Your objective:
Would you count the lines below that contain the string "compliant" and reply with that number only?

(Items listed in a dataset)
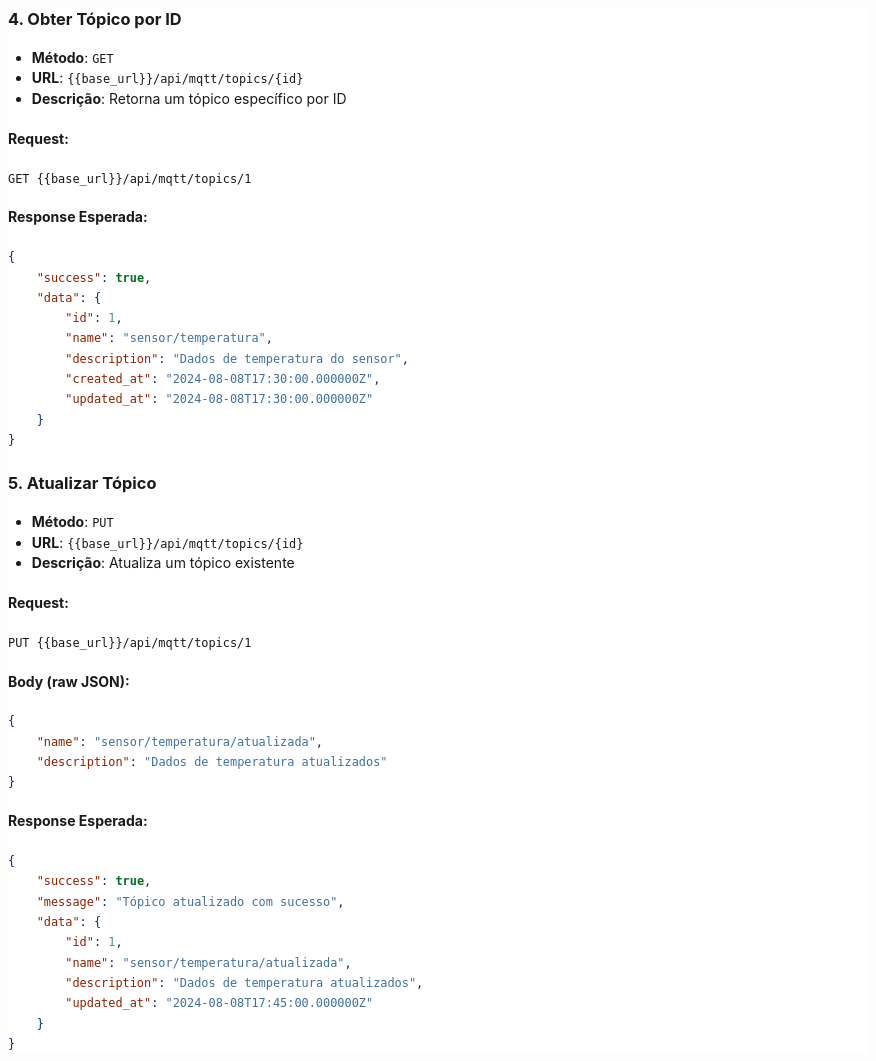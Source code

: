 ### 4. **Obter Tópico por ID**
- **Método**: `GET`
- **URL**: `{{base_url}}/api/mqtt/topics/{id}`
- **Descrição**: Retorna um tópico específico por ID

#### Request:
```
GET {{base_url}}/api/mqtt/topics/1
```

#### Response Esperada:
```json
{
    "success": true,
    "data": {
        "id": 1,
        "name": "sensor/temperatura",
        "description": "Dados de temperatura do sensor",
        "created_at": "2024-08-08T17:30:00.000000Z",
        "updated_at": "2024-08-08T17:30:00.000000Z"
    }
}
```

### 5. **Atualizar Tópico**
- **Método**: `PUT`
- **URL**: `{{base_url}}/api/mqtt/topics/{id}`
- **Descrição**: Atualiza um tópico existente

#### Request:
```
PUT {{base_url}}/api/mqtt/topics/1
```

#### Body (raw JSON):
```json
{
    "name": "sensor/temperatura/atualizada",
    "description": "Dados de temperatura atualizados"
}
```

#### Response Esperada:
```json
{
    "success": true,
    "message": "Tópico atualizado com sucesso",
    "data": {
        "id": 1,
        "name": "sensor/temperatura/atualizada",
        "description": "Dados de temperatura atualizados",
        "updated_at": "2024-08-08T17:45:00.000000Z"
    }
}
```
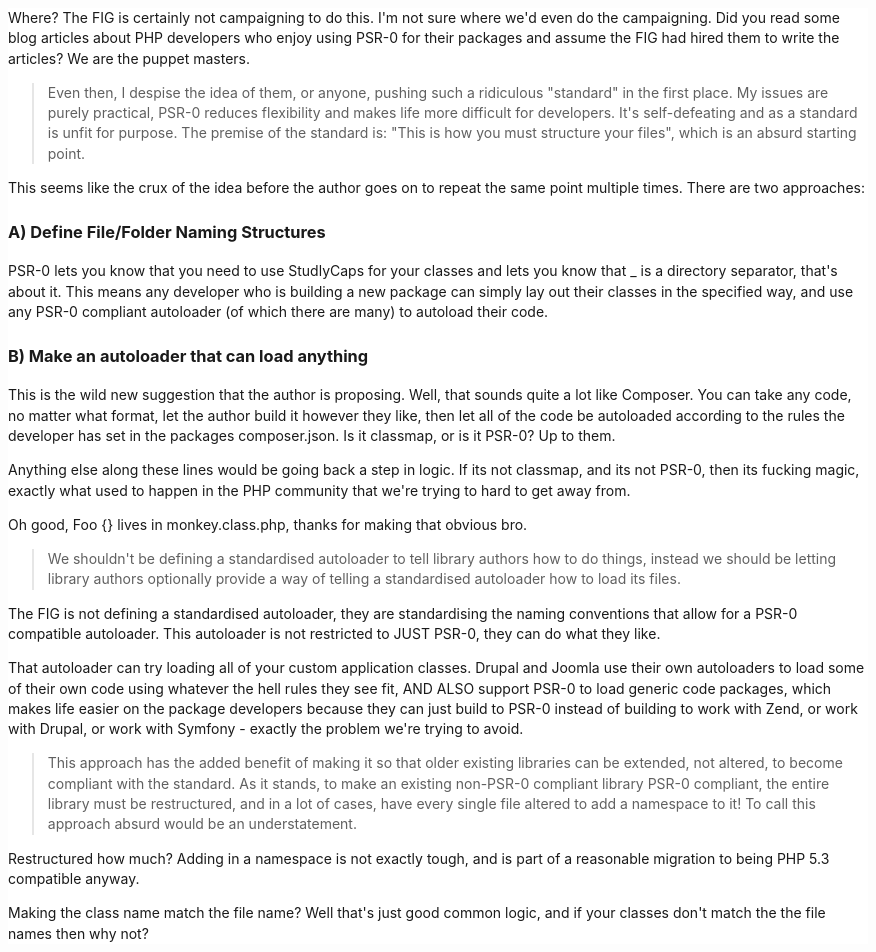 Where? The FIG is certainly not campaigning to do this. I'm not sure where we'd even do the campaigning. Did you read some blog articles about PHP developers who enjoy using PSR-0 for their packages and assume the FIG had hired them to write the articles? We are the puppet masters.

> Even then, I despise the idea of them, or anyone, pushing such a ridiculous "standard" in the first place.  My issues are purely practical, PSR-0 reduces flexibility and makes life more difficult for developers. It's self-defeating and as a standard is unfit for purpose. The premise of the standard is: "This is how you must structure your files", which is an absurd starting point.

This seems like the crux of the idea before the author goes on to repeat the same point multiple times. There are two approaches:

### A) Define File/Folder Naming Structures

PSR-0 lets you know that you need to use StudlyCaps for your classes and lets you know that _ is a directory separator, that's about it. This means any developer who is building a new package can simply lay out their classes in the specified way, and use any PSR-0 compliant autoloader (of which there are many) to autoload their code.

### B) Make an autoloader that can load anything

This is the wild new suggestion that the author is proposing. Well, that sounds quite a lot like Composer. You can take any code, no matter what format, let the author build it however they like, then let all of the code be autoloaded according to the rules the developer has set in the packages composer.json. Is it classmap, or is it PSR-0? Up to them. 

Anything else along these lines would be going back a step in logic. If its not classmap, and its not PSR-0, then its fucking magic, exactly what used to happen in the PHP community that we're trying to hard to get away from.

Oh good, Foo {} lives in monkey.class.php, thanks for making that obvious bro.

> We shouldn't be defining a standardised autoloader to tell library authors how to do things, instead we should be letting library authors optionally provide a way of telling a standardised autoloader how to load its files.

The FIG is not defining a standardised autoloader, they are standardising the naming conventions that allow for a PSR-0 compatible autoloader. This autoloader is not restricted to JUST PSR-0, they can do what they like. 

That autoloader can try loading all of your custom application classes. Drupal and Joomla use their own autoloaders to load some of their own code using whatever the hell rules they see fit, AND ALSO support PSR-0 to load generic code packages, which makes life easier on the package developers because they can just build to PSR-0 instead of building to work with Zend, or work with Drupal, or work with Symfony - exactly the problem we're trying to avoid.

> This approach has the added benefit of making it so that older existing libraries can be extended, not altered, to become compliant with the standard. As it stands, to make an existing non-PSR-0 compliant library PSR-0 compliant, the entire library must be restructured, and in a lot of cases, have every single file altered to add a namespace to it! To call this approach absurd would be an understatement.

Restructured how much? Adding in a namespace is not exactly tough, and is part of a reasonable migration to being PHP 5.3 compatible anyway.

Making the class name match the file name? Well that's just good common logic, and if your classes don't match the the file names then why not?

Solved problem:
2